[Paper] [Presentation] [Slides]
Original PyTorch implementation of Meta-Learning With Warped Gradient Descent. This repo is built on top of the Leap source code and can be used to replicate experiments on Omniglot and Maze Navigation.
In Warped Gradient Descent, we interleave warp-layers between adaptable layers. Warp-layers are shared across tasks and held fixed during adaption, they are instead meta-learned to yield effective parameter updates across all tasks and steps of adaptation.
This library is licensed under the Apache 2.0 License.
This repository was developed against PyTorch>1.0 and Python 3.7.
To install only WarpGrad
:
git clone https://github.com/flennerhag/warpgrad
cd warpgrad/src/warpgrad
pip install -e .
This package currently contains Algorithm 2 of the main paper. To install all models in this repo:
bash make_omniglot.sh -p
The maze-navigation task impements the simplest form of gradient warping; we partition the model's parameters into two sets that are learned at different time-scales: one set is updated on each episode to facilitate task adaptation and one is updated across episodes to facilitate meta-learning. See experiment directory for further details.
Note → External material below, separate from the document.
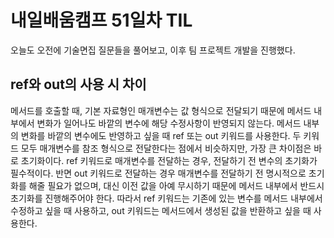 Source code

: # 내일배움캠프 51일차 TIL  
오늘도 오전에 기술면집 질문들을 풀어보고, 이후 팀 프로젝트 개발을 진행했다.  

## ref와 out의 사용 시 차이  
메서드를 호출할 때, 기본 자료형인 매개변수는 값 형식으로 전달되기 때문에 메서드 내부에서 변화가 일어나도 바깥의 변수에 해당 수정사항이 반영되지 않는다. 메서드 내부의 변화를 바깥의 변수에도 반영하고 싶을 때 ref 또는 out 키워드를 사용한다. 두 키워드 모두 매개변수를 참조 형식으로 전달한다는 점에서 비슷하지만, 가장 큰 차이점은 바로 초기화이다. ref 키워드로 매개변수를 전달하는 경우, 전달하기 전 변수의 초기화가 필수적이다. 반면 out 키워드로 전달하는 경우 매개변수를 전달하기 전 명시적으로 초기화를 해줄 필요가 없으며, 대신 이전 값을 아예 무시하기 때문에 메서드 내부에서 반드시 초기화를 진행해주어야 한다. 따라서 ref 키워드는 기존에 있는 변수를 메서드 내부에서 수정하고 싶을 때 사용하고, out 키워드는 메서드에서 생성된 값을 반환하고 싶을 때 사용한다.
The API is meant to be domain agnostic in order for you to do what you want to do. However, it is not meant to be a final package but a starting point for you to use when developing your own gradient warping setup. At a high level we create a model where some modules are treated as task-adaptable and some modules are treated as warp-layers. In the simplest case, we interleave them. A mock example could look like this:
warp_layer_idx = range(0, num_layers, 2)
adapt_layer_idx = range(1, num_layers+1, 2)
layers = [Linear(hidden_size, hidden_size) for _ in range(num_layers)]
model = Sequential(*layers)
warp_layers = [layers[i] for i in warp_layer_idx]
adapt_layers = [layers[i] for i in adapt_layer_idx]
Next, we need meta-objective for the warp-layers, for instance one of Algorithms 1 to 3 in the main paper. This code base implements Algorithm 2. To define the meta-loss, we (a) create an instance by specifying the loss criterion (and some optional arguments) and (b) a parameter replay strategy.
updater = warpgrad.DualUpdater(criterion=CrossEntropyLoss)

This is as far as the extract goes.